Data in this exercise Block Start

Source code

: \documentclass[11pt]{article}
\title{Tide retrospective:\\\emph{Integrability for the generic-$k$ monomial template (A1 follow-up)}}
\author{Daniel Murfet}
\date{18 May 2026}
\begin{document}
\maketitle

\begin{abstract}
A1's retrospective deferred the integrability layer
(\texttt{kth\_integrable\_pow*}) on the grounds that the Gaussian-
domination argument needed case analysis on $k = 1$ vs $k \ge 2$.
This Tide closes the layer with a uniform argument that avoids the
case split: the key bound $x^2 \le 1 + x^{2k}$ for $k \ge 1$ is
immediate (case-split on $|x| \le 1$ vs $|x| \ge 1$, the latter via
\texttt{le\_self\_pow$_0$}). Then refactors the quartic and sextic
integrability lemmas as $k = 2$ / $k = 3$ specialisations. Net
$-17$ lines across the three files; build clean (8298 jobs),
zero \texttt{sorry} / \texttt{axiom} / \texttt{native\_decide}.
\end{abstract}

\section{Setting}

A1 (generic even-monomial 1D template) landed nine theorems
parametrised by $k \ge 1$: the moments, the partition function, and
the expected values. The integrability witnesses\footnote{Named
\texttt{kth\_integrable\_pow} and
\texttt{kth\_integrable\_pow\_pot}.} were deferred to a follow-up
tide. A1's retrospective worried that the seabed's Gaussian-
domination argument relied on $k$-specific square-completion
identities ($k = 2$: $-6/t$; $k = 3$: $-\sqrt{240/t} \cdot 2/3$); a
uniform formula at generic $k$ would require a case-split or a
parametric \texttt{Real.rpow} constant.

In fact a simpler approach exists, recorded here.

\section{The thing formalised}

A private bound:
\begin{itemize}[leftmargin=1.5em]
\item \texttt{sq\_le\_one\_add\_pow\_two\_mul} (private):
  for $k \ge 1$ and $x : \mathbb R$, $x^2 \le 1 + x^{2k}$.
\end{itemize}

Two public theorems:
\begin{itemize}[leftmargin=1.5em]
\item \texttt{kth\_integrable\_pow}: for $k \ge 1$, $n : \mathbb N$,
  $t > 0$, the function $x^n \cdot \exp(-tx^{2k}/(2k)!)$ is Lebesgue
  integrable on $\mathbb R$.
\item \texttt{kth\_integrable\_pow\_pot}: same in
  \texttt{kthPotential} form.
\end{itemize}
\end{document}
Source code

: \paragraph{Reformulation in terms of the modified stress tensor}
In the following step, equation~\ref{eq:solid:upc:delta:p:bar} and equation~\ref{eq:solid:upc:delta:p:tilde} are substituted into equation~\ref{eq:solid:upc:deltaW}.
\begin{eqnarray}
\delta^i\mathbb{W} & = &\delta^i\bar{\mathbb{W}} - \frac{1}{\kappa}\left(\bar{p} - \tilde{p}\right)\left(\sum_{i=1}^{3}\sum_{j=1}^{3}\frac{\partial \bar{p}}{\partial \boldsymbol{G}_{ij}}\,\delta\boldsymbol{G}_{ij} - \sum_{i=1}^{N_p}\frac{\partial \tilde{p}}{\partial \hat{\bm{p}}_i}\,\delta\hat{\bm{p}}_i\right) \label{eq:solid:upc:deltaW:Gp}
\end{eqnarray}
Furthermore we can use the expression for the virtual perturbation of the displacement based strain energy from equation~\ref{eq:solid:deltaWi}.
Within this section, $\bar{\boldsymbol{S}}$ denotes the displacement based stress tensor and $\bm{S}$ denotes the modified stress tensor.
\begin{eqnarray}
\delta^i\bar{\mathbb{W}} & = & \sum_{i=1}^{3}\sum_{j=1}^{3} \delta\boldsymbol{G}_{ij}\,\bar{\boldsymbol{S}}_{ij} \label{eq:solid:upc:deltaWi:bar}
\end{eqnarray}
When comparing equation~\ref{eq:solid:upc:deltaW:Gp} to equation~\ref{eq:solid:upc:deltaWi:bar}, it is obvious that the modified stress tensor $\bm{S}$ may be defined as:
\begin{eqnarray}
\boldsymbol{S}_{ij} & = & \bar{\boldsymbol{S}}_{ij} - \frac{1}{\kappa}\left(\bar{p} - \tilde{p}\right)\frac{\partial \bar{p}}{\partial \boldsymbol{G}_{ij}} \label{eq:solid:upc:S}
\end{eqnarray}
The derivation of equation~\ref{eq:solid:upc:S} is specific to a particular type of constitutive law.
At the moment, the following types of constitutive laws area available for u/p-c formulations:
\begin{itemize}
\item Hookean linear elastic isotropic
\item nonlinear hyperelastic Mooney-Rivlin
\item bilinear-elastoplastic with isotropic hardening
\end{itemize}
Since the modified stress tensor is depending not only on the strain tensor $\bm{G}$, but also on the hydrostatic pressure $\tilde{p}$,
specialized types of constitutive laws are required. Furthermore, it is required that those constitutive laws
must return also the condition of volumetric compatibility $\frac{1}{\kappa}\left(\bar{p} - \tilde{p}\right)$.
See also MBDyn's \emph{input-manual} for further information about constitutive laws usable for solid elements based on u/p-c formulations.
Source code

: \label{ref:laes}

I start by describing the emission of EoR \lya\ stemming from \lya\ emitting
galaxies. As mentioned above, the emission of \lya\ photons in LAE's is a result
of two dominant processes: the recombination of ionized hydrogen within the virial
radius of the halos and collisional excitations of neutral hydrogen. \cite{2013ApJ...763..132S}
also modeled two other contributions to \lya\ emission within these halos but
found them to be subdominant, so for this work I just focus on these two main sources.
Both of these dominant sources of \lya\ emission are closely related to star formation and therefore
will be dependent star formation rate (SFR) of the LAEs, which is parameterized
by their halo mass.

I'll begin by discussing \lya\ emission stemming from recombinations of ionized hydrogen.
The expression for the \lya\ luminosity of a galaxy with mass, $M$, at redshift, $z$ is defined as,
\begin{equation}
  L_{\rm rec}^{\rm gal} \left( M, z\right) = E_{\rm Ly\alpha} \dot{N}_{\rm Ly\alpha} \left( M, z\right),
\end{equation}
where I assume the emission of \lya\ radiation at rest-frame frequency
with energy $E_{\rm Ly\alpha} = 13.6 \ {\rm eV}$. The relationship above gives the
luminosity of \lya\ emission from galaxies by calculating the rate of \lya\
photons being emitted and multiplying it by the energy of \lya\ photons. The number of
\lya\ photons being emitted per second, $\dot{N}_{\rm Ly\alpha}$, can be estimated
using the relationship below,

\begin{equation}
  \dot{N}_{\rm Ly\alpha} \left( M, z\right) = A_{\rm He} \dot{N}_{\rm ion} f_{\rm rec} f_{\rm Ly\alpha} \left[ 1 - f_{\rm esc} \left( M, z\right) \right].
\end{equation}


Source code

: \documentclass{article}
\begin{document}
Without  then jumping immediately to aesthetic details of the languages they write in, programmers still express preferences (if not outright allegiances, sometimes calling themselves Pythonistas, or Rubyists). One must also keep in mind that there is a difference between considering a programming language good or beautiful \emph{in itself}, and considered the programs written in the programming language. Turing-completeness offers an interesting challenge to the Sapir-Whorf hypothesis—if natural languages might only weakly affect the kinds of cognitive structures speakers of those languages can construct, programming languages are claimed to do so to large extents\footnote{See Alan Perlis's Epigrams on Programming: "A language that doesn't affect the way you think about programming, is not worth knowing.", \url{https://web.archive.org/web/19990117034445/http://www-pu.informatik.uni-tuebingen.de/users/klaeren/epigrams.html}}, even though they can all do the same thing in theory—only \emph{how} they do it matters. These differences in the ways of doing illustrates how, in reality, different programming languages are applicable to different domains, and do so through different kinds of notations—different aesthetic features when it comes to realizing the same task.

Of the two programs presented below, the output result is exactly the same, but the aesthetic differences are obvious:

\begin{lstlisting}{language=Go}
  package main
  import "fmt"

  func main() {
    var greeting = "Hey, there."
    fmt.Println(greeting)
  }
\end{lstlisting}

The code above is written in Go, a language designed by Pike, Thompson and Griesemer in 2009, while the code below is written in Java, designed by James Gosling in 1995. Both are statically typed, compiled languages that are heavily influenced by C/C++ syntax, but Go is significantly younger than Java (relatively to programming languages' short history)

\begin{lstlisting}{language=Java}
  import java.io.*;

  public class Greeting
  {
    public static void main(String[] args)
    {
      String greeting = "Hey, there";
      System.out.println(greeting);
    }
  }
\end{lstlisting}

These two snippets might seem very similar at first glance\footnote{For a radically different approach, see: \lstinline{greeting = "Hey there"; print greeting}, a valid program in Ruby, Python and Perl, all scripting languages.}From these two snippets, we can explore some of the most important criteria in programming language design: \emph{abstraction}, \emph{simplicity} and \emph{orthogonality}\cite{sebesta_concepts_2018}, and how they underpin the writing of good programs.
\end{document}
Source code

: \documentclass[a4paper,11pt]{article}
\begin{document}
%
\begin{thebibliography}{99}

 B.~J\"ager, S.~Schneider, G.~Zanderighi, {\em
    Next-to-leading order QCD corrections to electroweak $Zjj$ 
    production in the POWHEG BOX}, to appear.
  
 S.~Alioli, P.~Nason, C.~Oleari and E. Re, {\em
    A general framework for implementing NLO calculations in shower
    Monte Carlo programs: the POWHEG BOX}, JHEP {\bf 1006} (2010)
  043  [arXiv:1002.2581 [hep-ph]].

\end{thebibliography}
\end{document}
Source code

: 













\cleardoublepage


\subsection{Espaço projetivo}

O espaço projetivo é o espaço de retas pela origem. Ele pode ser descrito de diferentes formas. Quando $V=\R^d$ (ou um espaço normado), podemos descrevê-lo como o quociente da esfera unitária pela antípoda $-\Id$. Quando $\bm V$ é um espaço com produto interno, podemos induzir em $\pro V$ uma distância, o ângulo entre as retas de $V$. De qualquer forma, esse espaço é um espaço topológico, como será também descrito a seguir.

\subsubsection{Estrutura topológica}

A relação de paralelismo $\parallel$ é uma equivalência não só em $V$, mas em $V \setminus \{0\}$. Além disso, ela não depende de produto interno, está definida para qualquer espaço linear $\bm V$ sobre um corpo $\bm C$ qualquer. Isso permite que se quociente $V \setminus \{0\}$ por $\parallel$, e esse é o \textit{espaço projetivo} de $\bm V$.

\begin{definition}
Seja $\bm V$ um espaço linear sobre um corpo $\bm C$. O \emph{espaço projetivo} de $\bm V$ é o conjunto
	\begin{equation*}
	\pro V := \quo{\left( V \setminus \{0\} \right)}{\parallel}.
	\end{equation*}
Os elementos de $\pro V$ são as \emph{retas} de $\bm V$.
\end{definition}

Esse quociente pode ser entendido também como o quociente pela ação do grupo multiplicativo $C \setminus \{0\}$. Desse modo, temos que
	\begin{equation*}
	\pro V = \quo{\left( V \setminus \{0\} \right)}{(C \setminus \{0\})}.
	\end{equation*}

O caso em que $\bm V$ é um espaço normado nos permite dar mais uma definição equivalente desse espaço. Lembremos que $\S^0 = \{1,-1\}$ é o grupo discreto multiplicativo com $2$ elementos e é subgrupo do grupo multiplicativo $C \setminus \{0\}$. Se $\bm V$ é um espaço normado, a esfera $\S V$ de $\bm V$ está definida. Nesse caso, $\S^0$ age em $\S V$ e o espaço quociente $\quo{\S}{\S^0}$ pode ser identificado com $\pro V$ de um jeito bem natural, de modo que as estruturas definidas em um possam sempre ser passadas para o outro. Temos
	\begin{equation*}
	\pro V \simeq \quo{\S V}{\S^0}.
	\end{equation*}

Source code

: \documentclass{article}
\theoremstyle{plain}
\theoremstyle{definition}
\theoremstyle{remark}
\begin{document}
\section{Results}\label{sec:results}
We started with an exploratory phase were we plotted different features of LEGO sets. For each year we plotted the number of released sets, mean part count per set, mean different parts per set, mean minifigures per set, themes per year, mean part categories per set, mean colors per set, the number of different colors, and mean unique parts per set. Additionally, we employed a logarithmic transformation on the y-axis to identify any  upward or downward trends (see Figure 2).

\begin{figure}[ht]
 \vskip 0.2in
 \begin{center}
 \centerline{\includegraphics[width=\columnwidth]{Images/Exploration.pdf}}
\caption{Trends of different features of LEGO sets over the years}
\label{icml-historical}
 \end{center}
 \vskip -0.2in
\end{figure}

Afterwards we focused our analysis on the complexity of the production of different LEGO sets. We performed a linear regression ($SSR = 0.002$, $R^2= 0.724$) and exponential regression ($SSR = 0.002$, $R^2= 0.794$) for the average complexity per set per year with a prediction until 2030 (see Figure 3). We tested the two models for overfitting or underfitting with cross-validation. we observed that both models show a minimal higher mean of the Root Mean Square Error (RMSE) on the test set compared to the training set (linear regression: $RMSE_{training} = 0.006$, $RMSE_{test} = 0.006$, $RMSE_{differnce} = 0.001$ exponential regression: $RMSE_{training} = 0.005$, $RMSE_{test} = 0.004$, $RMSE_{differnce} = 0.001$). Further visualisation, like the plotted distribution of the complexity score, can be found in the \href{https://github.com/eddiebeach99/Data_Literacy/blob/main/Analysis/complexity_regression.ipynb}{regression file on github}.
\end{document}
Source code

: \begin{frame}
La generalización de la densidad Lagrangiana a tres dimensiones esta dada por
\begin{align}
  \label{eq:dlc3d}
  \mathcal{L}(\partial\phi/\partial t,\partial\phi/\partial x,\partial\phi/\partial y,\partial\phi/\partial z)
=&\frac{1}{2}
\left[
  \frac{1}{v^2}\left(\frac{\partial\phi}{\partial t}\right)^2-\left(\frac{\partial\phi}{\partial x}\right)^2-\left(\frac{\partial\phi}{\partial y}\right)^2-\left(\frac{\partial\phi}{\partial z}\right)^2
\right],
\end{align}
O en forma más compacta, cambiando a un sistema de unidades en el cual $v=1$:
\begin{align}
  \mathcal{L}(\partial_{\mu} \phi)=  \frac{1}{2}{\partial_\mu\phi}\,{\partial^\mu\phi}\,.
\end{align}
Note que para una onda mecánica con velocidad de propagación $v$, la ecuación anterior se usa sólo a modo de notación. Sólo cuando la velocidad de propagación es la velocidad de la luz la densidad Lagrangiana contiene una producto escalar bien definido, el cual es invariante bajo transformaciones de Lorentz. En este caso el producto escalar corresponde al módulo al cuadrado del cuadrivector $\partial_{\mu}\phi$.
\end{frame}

Data in this exercise Block End

=== Your objective ===
Count the lines in the listing above that include the word "public", and respond with that number alone.

=== Response to the exercise ===
3